How this skill works

The skill inspects actor design choices and suggests concrete refactors: actor boundaries, mailbox sizing, messaging patterns (fire-and-forget, request-response, streaming, broadcast), and supervision strategies. It diagnoses common faults (deadlocks, unbounded mailboxes, blocking handlers) and produces targeted fixes, lifecycle hooks, and verification commands. It also suggests Actix-compatible implementations and operational checks like tests, benches, and logging knobs.

When to use it

Designing new concurrent Rust systems that require isolated state and high scalability
Refactoring threaded code to actor-based message passing to reduce locks and races
Implementing or tuning supervision trees and restart strategies for fault tolerance
Diagnosing deadlocks, mailbox growth, or unresponsive actors
Integrating Actix actors or replacing ad-hoc async actors with structured lifecycle hooks

Best practices

Give each actor a single responsibility and keep state private to the actor
Use bounded mailboxes with backpressure to prevent unbounded memory growth
Prefer oneshot channels for request-response with explicit timeouts
Avoid circular request dependencies; enforce timeouts and redesign flows to be non-blocking
Use supervision trees with appropriate restart policies and restart windows
Keep blocking work off the actor thread by spawning blocking tasks or using async I/O

Example use cases

Simple counter actor with message handlers and reply channels for queries
Request-response pattern using oneshot and tokio::time::timeout to avoid hung requests
Supervisor managing children with OneForOne, AllForOne, and restart rate limiting
Bounded mailbox pattern to enforce backpressure under load and signal overload scenarios
Lifecycle-managed database actor that opens/closes connections in pre_start/post_stop

FAQ

How do I prevent deadlocks between actors?

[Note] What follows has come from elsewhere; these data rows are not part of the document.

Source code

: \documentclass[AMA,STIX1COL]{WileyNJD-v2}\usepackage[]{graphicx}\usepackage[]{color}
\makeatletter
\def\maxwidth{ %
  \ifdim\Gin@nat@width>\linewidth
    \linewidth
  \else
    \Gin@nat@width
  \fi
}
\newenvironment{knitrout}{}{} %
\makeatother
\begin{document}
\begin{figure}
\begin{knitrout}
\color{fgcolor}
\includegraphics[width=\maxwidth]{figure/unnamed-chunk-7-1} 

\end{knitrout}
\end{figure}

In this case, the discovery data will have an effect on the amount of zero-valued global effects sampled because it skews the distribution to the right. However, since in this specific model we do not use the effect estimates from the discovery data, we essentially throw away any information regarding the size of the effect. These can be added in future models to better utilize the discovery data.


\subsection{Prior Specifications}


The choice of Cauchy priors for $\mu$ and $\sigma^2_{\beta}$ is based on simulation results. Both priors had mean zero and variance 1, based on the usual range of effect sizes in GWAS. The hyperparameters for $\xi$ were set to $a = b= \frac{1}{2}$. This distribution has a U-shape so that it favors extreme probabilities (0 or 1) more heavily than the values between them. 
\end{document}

Avoid synchronous circular requests, use timeouts on request-response calls, and redesign dependencies so actors do not wait on each other in a cycle.

When should I choose AllForOne vs OneForOne supervision?

Use OneForOne for independent failures. Use AllForOne when actors share tightly coupled state and must be restarted together to maintain consistency.